Cade starts Kindergarten today and I’ve see the worry on Cade’s face over the last few months. He’s not jazzed about starting at a new school and sad his preschool friends aren’t going to be with him. I think we spent a lot of time putting off even thinking about this transition! The not thinking about it was a way to cope with big things but now it’s upon us, just like that. And I know it seems like a relatively small thing, but for Cade, it’s a big deal. He’s my slow-to-warm up kiddo, my deep and reserved soul and he really loved his preschool friends. Elmwood Christian Preschool was A-MAZING! I can see him battling the unknown of it all. So I had an idea a few weeks back. A way for him to acknowledge the things he was afraid of yet not dwell on them or let them drive him or in actuality, inhibit him. A simple activity really. We sat down, blank sheet of paper in hand and I wrote down their fears. We then took that sheet of fear-wearing paper, folded it into paper airplanes and took them outside to fly up into the sky.

Sometimes we all just need a moment to acknowledge our fears and then fold them up and toss them far away.

So I sat at that breakfast nook with my babies and asked them what they were most afraid of, nervous or fearful of with school starting. Their responses just about broke my heart in two.  They were afraid of being liked. Afraid no one would play with them or would say unkind things to them. Cade was afraid no one would know him. Let that sit with you friends. How often do we hold those same fears close to our own hearts? Don’t you want to be known? Like deeply known? How often do we listen to these fears? I’m a full fledged grown up (so they say). I’m suppose to have my grown up act together and my very same fears revolve usually around others and a perceived worth I put on myself. So maybe, just maybe, this is actually an activity we ALL need to do. More writing out the things we are afraid of and then folding them up and flying them far away.
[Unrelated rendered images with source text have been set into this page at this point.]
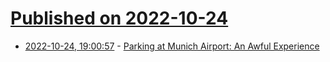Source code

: # [Published on 2022-10-24](index.md)

* [2022-10-24, 19:00:57](https://lobste.rs/s/n04zrk/parking_at_munich_airport_awful) - [Parking at Munich Airport: An Awful Experience](https://embeddeduse.com/2022/10/24/parking-at-munich-airport-an-awful-experience/)
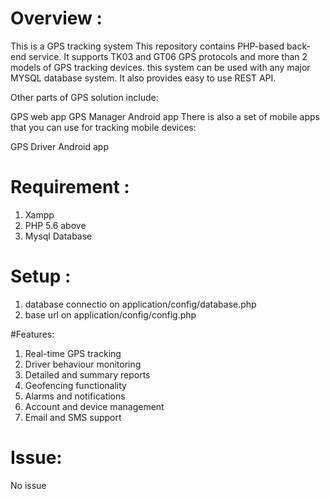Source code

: # Overview :
This is a GPS tracking system This repository contains PHP-based back-end service. It supports TK03 and GT06 GPS protocols and more than 2 models of GPS tracking devices. this system  can be used with any major MYSQL database system. It also provides easy to use REST API.

Other parts of GPS solution include:

GPS web app
GPS  Manager Android app
There is also a set of mobile apps that you can use for tracking mobile devices:

GPS Driver Android app


# Requirement : 
1. Xampp 
2. PHP 5.6 above 
3. Mysql Database 

# Setup :
1. database connectio on application/config/database.php
2. base url on application/config/config.php 

#Features: 
1. Real-time GPS tracking
2. Driver behaviour monitoring
3. Detailed and summary reports
4. Geofencing functionality
5. Alarms and notifications
6. Account and device management
7. Email and SMS support

# Issue:
No issue 





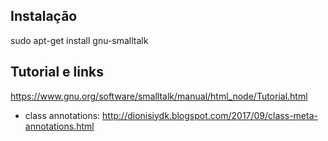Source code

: ## Instalação

sudo apt-get install gnu-smalltalk

## Tutorial e links

https://www.gnu.org/software/smalltalk/manual/html_node/Tutorial.html

- class annotations: http://dionisiydk.blogspot.com/2017/09/class-meta-annotations.html 
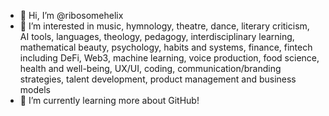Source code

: - 👋 Hi, I’m @ribosomehelix
- 👀 I’m interested in music, hymnology, theatre, dance, literary criticism, AI tools, languages, theology, pedagogy, interdisciplinary learning, mathematical beauty, psychology, habits and systems, finance, fintech including DeFi, Web3, machine learning, voice production, food science, health and well-being, UX/UI, coding, communication/branding strategies, talent development, product management and business models
- 🌱 I’m currently learning more about GitHub!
A way to acknowledge them but not allow them to drive us.

I want those boys of mine to know it is ok to feel things. Feel afraid. Feel small. Feel nervous. Feel unsure. Feel sensitive. Fear the unknown. And more importantly to express their fears and worries.
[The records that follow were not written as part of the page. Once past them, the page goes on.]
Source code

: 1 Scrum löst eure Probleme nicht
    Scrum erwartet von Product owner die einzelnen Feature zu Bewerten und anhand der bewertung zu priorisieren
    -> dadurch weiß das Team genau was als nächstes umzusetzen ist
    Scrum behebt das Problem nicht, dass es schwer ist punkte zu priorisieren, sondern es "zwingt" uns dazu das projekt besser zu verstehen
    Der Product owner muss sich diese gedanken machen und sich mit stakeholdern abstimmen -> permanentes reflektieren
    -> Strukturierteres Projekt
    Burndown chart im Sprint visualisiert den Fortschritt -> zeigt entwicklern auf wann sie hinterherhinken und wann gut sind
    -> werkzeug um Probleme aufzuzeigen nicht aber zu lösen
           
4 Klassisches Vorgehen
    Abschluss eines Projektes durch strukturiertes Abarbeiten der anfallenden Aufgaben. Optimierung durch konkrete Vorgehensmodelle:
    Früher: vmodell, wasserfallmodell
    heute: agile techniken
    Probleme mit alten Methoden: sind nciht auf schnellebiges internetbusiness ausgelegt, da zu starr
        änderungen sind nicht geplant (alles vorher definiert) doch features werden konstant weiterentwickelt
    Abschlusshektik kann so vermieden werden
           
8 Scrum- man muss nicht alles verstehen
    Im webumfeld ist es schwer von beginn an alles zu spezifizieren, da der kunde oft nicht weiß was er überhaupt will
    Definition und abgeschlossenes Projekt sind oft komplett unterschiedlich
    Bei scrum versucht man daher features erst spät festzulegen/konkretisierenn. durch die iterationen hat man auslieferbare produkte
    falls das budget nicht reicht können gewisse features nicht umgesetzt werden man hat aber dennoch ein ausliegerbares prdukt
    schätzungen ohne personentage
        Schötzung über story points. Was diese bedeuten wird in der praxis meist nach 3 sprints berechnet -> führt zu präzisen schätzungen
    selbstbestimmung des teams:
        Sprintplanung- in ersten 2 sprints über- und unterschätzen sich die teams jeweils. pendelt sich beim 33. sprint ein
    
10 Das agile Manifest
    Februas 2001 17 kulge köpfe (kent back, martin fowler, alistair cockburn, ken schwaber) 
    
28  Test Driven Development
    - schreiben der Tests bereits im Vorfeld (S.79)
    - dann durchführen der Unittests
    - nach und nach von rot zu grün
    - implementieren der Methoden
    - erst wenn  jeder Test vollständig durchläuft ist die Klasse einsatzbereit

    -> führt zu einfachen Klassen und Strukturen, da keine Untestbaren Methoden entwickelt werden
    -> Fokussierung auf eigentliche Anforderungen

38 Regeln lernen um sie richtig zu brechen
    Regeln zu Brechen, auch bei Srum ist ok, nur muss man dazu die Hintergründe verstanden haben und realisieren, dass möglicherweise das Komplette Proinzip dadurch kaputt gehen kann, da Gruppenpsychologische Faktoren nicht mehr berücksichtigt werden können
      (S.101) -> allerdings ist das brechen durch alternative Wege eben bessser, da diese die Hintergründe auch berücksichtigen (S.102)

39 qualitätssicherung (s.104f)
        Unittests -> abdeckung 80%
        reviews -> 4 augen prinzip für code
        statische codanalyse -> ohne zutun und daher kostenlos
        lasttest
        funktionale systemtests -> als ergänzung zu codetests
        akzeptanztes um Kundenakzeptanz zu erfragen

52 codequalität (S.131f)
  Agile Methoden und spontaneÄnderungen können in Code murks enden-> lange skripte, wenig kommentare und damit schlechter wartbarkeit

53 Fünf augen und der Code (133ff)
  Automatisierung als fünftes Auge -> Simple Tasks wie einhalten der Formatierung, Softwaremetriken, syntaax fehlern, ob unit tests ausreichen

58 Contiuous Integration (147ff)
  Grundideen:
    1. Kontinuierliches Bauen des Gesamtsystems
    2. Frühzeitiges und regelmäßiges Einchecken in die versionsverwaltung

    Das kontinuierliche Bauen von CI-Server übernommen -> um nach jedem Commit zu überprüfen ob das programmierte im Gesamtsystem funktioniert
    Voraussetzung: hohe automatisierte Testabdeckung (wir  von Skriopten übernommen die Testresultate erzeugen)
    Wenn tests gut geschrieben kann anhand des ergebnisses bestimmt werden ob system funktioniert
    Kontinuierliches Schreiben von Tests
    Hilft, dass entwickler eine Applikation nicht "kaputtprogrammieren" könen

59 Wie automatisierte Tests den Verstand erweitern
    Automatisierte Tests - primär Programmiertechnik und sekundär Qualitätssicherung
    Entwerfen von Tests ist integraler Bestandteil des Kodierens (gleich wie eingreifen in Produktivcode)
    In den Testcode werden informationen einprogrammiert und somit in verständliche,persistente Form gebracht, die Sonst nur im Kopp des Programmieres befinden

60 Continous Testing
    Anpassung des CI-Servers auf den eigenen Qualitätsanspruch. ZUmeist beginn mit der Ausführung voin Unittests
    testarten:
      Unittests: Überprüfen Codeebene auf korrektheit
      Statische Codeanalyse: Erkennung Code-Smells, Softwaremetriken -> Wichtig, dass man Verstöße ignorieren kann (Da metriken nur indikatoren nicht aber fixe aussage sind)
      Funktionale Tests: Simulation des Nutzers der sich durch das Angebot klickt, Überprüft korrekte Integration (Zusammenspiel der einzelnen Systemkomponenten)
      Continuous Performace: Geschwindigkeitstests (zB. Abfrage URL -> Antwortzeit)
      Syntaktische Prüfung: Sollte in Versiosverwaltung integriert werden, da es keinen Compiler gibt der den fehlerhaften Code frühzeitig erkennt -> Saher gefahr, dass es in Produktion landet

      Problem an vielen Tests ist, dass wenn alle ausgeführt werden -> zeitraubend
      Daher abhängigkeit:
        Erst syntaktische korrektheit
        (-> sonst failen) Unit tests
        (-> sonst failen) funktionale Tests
I also want those boys of mine to not let them rule over their little hearts and inhibit their ability to thrive. Name them my friends. Name those fears and then lets send them away, symbolically telling our hearts its ok to move past them to not be driven by them or restricted from thriving.

So I’ve been mulling over that one fear of Cade’s with that familiar feeling that there was even more here to unpack. Because what Cade said hit a spot on my heart and whispered of faith. Cade, in his simple little way was nudging me towards an even deeper truth that frankly, my mommaheart needed to hear. I am known. We are known. He’s 5 years old so he probably just meant a fear of being in a class of new faces versus the familiar ones he has “known” for the last two years, but ultimately, this is not really the point. Because he’s a human being. And he’ll always have this deep hearts desire to be known, sought…loved and loved not for what he is able to accomplish or produce. Loved not because of his appearance or wit, intellegence or that Olympic gold metal in climbing something very high I’m sure he’s bound to get. What I heard him voice resonated with my own fears of being truly known. And if we’re honest, don’t we all want this? To radiate deep confidence that our lives have worth and meaning and purpose beyond ourselves. That someone loves us and not because of what we do, not imperfectly like our partners in crime here on earth. Loved. Known.

Here is a beautiful thought by J. I. Packer:

“What matters supremely, therefore, is not, in the last analysis, the fact that I know God, but the larger fact which underlies it—the fact that he knows me. I am graven on the palms of his hands [Isa. 49:16]. I am never out of his mind. All my knowledge of him depends on his sustained initiative in knowing me. I know him because he first knew me, and continues to know me. He knows me as a friend, one who loves me; and there is no moment when his eye is off me, or his attention distracted from me, and no moment, therefore, when his care falters.

This is momentous knowledge. There is unspeakable comfort—the sort of comfort that energizes, be it said, not enervates—in knowing that God is constantly taking knowledge of me in love and watching over me for my good. There is tremendous relief in knowing that his love to me is utterly realistic, based at every point on prior knowledge of the worst about me, so that no discovery now can disillusion him about me, in the way I am so often disillusioned about myself, and quench his determination to bless me.”

Knowing God (Downers Grove, IL: InterVarsity Press, 1993), 41-42.

I believe there is a God who knows me and therefore I need not fear not being known. A God we can name our fears to like a blank sheet of paper. Who helps us fold up those fears and then release them…fly them away. And not away in the kind of away that makes them less than what they are, but in that beautiful way that acknowledges “yes these fears have been carried and often for miles and miles and over the years and through time.” We’ve packed them up and moved them along our lives like a dusty book we can’t quite seem to let go of. We’ve worn out the shoes of time carrying them along. They’ve attached themselves to us so that it’s either hard to imagine them as not part of the core of who we are or they are so apart of us we don’t even recognize them there. But what if no one knows me? But, what if we are infinitely known.

I believe we have a God that says, “I am bigger than these fears. I am over and through and all around these.” He acknowledges them and fills them, completes them, finalizes them in a way that they no longer hold their power or importance over us or make up who we are inside. We need not pack them around any longer. He is our sky of lovely that we can fly these fears away into knowing that they will no longer need to be along for life’s ride. And when that fear arises. We can look to the sky and let those fears sail away. So write them down. Fold them up. Fly them away. May you know dear friend that you are known.